▸ **Aim of the task**
Some lines in the listing hold the word "className". Return each of them.

▸ **Listed entries**

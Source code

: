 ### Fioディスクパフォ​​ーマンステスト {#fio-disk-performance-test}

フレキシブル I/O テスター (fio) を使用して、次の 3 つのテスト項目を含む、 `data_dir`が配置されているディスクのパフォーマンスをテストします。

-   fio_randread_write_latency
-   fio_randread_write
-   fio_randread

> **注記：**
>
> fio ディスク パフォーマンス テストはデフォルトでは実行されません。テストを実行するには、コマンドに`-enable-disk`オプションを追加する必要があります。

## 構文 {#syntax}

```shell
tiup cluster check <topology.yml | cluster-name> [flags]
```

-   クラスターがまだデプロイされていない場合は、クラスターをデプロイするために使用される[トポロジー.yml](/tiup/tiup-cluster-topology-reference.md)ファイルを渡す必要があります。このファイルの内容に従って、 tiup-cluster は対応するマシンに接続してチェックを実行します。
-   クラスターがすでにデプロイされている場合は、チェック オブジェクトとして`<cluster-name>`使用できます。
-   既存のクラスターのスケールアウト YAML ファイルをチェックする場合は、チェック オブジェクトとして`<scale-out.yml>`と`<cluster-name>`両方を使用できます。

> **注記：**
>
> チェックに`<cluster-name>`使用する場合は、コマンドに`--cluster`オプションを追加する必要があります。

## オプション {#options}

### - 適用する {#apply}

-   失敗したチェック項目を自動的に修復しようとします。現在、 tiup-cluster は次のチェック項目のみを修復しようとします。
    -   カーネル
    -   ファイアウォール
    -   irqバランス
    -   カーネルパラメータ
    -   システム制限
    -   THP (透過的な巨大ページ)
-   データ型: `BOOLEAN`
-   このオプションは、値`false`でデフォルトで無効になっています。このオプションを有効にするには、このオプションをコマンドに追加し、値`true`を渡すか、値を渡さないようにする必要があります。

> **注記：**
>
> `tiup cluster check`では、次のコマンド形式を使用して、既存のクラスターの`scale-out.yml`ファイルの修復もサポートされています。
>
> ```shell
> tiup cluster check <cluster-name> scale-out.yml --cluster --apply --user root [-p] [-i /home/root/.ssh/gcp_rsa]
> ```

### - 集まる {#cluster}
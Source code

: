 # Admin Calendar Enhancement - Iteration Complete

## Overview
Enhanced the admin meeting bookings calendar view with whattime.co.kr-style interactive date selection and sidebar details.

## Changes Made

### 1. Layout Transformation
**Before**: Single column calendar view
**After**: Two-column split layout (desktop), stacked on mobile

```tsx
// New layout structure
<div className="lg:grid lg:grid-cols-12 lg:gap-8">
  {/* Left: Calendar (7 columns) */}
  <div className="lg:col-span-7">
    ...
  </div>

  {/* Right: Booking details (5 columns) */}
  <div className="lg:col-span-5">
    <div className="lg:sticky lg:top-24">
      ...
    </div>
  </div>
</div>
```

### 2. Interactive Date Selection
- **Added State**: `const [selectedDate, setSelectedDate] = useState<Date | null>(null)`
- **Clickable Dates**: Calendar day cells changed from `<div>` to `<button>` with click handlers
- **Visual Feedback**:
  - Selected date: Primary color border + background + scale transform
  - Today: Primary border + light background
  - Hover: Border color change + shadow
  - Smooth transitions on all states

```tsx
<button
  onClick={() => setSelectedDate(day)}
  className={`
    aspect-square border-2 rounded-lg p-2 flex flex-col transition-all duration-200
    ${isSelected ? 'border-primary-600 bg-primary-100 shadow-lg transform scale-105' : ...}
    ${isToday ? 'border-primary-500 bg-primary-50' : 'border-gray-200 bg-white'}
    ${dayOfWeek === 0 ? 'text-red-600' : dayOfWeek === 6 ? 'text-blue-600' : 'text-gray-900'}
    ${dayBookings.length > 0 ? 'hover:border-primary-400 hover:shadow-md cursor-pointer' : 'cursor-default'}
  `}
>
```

▸ **Your response**
<div className="lg:grid lg:grid-cols-12 lg:gap-8">
  <div className="lg:col-span-7">
  <div className="lg:col-span-5">
    <div className="lg:sticky lg:top-24">
  className={`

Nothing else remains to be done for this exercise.